> [EXERCISE INSTRUCTIONS]: Could you copy, exactly as written, every line from the first line of the records through the one containing "- Follow Rust naming conventions"?
(PROVIDED RECORDS begins)
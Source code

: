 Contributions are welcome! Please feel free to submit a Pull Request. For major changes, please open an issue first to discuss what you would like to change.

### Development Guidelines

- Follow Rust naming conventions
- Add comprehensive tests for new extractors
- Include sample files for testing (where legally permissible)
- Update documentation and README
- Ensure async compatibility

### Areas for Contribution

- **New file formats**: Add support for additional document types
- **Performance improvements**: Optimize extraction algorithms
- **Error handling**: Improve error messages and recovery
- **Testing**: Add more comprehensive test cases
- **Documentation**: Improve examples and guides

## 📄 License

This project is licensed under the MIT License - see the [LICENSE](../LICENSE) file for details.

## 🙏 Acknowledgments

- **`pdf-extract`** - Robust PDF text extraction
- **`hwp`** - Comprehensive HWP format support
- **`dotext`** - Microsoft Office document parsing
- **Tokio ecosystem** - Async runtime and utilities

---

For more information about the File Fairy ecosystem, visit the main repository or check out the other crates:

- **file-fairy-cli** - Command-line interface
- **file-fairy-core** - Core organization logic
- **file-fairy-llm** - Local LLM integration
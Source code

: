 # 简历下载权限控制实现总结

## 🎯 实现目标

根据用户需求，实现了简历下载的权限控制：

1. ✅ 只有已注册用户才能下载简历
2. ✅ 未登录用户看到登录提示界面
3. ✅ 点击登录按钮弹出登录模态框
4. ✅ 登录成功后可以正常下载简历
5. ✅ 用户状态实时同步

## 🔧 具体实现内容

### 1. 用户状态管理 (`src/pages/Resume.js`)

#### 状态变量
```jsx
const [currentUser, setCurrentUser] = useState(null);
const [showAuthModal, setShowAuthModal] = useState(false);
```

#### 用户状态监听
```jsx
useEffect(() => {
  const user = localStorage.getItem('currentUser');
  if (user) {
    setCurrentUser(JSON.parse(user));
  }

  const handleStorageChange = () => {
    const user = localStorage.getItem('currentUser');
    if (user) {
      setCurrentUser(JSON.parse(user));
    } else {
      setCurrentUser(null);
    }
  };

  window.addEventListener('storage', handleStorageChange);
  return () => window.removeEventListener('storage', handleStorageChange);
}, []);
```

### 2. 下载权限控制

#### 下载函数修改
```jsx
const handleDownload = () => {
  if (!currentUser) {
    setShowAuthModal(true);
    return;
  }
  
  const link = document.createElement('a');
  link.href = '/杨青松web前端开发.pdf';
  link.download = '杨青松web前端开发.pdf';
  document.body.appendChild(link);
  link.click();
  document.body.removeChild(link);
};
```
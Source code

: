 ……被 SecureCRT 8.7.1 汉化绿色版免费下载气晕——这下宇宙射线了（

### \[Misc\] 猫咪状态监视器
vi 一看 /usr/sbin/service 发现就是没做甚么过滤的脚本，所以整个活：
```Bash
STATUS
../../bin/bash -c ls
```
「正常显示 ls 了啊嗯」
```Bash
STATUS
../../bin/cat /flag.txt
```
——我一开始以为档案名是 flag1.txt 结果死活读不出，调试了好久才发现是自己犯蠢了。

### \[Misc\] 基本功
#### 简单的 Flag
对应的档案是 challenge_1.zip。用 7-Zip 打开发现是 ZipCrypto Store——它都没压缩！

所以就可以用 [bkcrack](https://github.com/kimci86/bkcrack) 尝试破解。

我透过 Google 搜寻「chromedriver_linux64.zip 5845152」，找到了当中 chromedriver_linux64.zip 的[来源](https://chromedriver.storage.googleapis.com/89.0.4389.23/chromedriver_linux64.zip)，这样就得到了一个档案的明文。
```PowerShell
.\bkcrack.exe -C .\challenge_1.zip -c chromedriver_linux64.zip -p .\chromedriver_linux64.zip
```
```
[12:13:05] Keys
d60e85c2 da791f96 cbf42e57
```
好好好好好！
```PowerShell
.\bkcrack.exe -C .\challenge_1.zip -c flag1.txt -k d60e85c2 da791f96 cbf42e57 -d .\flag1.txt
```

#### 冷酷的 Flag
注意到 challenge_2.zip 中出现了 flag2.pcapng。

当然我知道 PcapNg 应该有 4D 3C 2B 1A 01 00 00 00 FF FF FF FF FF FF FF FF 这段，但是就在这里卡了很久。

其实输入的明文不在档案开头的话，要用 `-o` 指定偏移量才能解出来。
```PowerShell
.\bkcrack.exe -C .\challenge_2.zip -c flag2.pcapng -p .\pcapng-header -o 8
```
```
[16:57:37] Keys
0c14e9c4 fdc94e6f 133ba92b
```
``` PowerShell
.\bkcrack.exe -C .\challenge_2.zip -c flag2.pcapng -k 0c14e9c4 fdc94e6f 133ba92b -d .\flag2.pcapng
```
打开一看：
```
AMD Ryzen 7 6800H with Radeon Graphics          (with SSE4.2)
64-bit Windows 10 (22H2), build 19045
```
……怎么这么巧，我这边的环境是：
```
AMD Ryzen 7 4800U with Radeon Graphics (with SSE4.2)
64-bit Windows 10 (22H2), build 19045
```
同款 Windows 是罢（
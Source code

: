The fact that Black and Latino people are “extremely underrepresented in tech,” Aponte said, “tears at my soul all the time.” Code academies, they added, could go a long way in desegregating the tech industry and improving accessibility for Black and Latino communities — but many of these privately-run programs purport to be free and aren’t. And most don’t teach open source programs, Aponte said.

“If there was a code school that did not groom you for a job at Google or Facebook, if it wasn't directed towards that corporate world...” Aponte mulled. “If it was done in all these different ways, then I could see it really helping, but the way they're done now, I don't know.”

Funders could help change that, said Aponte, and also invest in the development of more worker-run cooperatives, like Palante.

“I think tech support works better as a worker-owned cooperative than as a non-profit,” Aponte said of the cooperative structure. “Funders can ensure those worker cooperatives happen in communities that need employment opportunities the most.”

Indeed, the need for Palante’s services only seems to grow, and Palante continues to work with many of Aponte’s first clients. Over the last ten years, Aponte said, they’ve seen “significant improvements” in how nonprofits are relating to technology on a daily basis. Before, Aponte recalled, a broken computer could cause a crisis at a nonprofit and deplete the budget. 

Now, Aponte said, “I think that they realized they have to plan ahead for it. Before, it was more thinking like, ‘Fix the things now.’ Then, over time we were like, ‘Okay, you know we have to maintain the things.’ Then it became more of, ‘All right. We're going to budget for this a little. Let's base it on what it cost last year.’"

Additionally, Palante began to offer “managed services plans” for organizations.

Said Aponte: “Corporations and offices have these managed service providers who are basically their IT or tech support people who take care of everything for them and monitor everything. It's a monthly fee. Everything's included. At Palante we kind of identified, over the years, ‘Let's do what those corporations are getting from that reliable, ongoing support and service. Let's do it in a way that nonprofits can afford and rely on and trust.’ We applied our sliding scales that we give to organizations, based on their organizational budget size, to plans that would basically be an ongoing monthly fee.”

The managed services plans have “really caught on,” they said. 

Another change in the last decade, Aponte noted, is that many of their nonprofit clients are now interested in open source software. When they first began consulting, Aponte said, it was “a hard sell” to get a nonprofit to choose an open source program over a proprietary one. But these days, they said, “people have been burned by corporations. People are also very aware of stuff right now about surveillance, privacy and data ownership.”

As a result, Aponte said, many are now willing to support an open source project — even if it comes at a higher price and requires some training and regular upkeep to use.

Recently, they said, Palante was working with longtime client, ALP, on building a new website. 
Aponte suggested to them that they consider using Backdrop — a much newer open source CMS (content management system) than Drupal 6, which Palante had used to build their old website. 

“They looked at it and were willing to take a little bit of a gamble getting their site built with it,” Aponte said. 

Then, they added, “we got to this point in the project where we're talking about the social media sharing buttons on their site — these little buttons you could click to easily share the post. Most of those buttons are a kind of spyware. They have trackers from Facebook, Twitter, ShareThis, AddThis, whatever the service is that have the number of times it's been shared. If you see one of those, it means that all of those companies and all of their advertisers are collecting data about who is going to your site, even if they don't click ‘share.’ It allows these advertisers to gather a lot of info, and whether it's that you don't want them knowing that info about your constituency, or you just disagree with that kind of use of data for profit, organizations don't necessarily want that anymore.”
(PROVIDED RECORDS ends)
> [EXERCISE OUTPUT]:
Source code

: Contributions are welcome! Please feel free to submit a Pull Request. For major changes, please open an issue first to discuss what you would like to change.

### Development Guidelines

- Follow Rust naming conventions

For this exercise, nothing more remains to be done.